God, I really suck at the follow-through business, no? I think I haven’t written on this fucking blog since the end of January maybe? Asshole, I am.
Anyway, sitting at a different library now, with the same ol’ time limit. Hurry, hurry.
My life has been what is keeping me away from computers. It has all been strange and beautiful as usual. Where now, with the writing? I should be coming up with funny anecdotes about the odd encounters I have with people, yes? I mean, it’s best to write about the human condition, I think; perhaps social dynamic is the cornerstone of said human condition.
But I think, sadly, hilariously, that I want to write about ME!! I, ME, ME, MINE.
Uhh… Haha. Not much to say on the subject. Well, no, that’s not entirely true. I’m just… preoccupied. Obsessed, really. The whole “growing up” thing is still happening. And I’m really actually doing it, in ways, and so I keep obsessing over new avenues that my newfound maturity can navigate. Basically, I’m still a retarded shithead, but I’m trying.
There are pages in a tiny notebook of mine that are ridiculous. Grocery lists. Budget plan. Blah blah. But I like it.
I’ve moved into a new house. In the beginning of March. Roommates and stuff. It’s a pretty great house, so far (save for the possible potential throat-punching of a particular part-time drunkenly antagonistic female roommate… but she’s moving in two weeks, so let’s hope the problem disappears on its own).
There’s a front porch that’s more like a deck with a roof over it, chairs, tables, ashtrays. There’s a back yard and gardens and compost heap and a goddamn pear tree. I can see the West Hills (and the top of some bridge, can’t discern which) from the window in my room.
I’m making art out of furniture, but I’ve still not written a song since being back in Portland. Five months. Ideas, yes. But no complete pieces. LAAAME.
Whatever, though, shit has been weird. I mean, I finally have a place to sleep that isn’t a couch in my friends’ living room. Shit, I have a door that LOCKS. And I’ve been locking the fuck out of it, just because I can.
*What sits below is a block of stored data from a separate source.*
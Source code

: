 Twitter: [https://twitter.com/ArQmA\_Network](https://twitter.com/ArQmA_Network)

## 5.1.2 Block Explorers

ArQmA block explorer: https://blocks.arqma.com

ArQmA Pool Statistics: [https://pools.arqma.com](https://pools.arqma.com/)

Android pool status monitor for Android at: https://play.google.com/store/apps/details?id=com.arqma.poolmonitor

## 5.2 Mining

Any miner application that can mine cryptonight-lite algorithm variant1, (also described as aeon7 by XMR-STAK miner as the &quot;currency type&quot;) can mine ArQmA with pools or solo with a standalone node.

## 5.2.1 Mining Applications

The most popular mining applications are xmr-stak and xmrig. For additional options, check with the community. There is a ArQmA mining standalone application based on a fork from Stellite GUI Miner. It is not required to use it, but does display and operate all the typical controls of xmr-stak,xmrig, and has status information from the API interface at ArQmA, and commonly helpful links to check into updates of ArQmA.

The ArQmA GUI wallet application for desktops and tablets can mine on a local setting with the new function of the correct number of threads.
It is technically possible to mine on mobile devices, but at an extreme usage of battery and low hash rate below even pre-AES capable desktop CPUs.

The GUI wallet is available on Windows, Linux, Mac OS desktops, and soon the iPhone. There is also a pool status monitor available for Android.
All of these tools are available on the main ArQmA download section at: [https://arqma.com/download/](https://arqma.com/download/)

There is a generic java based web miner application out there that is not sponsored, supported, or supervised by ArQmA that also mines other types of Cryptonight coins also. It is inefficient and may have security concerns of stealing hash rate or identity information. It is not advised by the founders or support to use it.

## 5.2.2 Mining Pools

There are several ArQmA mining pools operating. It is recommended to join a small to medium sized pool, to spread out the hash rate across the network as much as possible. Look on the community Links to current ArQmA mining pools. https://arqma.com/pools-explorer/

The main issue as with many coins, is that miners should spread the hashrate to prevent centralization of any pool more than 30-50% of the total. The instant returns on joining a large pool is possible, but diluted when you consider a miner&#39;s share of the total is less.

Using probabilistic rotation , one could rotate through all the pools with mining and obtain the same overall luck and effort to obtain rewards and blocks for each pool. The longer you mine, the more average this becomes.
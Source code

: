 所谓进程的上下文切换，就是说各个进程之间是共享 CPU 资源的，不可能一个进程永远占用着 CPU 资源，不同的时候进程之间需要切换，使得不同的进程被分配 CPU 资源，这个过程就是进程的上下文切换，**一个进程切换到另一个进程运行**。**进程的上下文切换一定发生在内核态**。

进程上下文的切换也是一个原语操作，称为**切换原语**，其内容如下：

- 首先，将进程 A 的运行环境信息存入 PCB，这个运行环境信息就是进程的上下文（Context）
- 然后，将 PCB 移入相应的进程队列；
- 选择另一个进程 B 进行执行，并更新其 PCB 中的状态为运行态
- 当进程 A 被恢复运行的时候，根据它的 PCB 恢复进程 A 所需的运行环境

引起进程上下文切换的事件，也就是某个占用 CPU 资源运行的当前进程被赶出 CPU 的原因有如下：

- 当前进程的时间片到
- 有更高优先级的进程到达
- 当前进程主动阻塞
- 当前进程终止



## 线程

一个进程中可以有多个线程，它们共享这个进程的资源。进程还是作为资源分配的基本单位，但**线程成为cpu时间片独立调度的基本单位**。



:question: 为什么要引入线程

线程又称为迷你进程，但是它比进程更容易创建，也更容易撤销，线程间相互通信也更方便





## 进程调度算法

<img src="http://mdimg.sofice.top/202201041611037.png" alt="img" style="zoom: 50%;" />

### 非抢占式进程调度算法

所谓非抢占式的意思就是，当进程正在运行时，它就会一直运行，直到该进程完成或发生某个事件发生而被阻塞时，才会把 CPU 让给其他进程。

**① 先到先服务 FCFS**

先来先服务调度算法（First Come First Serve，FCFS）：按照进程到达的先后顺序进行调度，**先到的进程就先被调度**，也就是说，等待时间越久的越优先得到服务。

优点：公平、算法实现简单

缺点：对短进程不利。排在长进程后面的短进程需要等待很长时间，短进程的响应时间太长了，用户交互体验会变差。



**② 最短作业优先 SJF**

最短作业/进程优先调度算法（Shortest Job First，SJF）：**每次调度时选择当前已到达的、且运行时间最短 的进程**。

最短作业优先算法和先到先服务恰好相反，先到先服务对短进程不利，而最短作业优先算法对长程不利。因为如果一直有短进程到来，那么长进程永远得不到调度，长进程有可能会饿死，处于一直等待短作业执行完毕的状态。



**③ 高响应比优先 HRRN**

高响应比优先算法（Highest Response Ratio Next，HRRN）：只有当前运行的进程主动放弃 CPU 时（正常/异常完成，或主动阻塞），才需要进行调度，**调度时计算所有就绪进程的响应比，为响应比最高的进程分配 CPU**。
THE POINT, however, is that things are settling down for me. Finally.
Mmmmmmm… what else?
Oh, right, the Apocalypse. Yep. That’s coming soon to a window near you. If we learned anything at all from Back to the Future, it’s that you DON’T FUCK WITH THE LIBYANS.
And I didn’t have my blog before the last U.S. presidential election, but I was telling people that whole time that Obama is going to turn out to be the Antichrist. Which, to be honest, I later changed my mind on when I saw Jesse Jackson crying happy tears on election night. But. Fuck it. I’m changing my mind back.
I will survive the Apocalypse, though, and finally have some peace and quiet so I can READ. I will read all the books on Earth, and I will have them all to myself. Ummm…
Right, right. So. I’m probably gonna scrap this blog at some point, and start a new one. I need anonimity. Realising that part of my problem is that I can’t be all-the-way honest on this blog anymore. Too many real people from my life have access to it.
I am far more me than I care to reveal to everyone I know. So. Sorry ’bout that. But I really need to be able to VENT, and I can’t do that here. Not to the fullest of my abilities.
So… Yeah. I don’t know.
Of course, I will be back again. Eventually. Maybe I’ll have many blogs. Shit, I may even start writing on Trickster Syndicate again. Maybe I won’t do a fucking thing. Maybe I will stay focused on what’s actually happening right now, rather than focusing on retelling everything to a sea of quiet faces behind computer moniters.
Anyway. I am still alive.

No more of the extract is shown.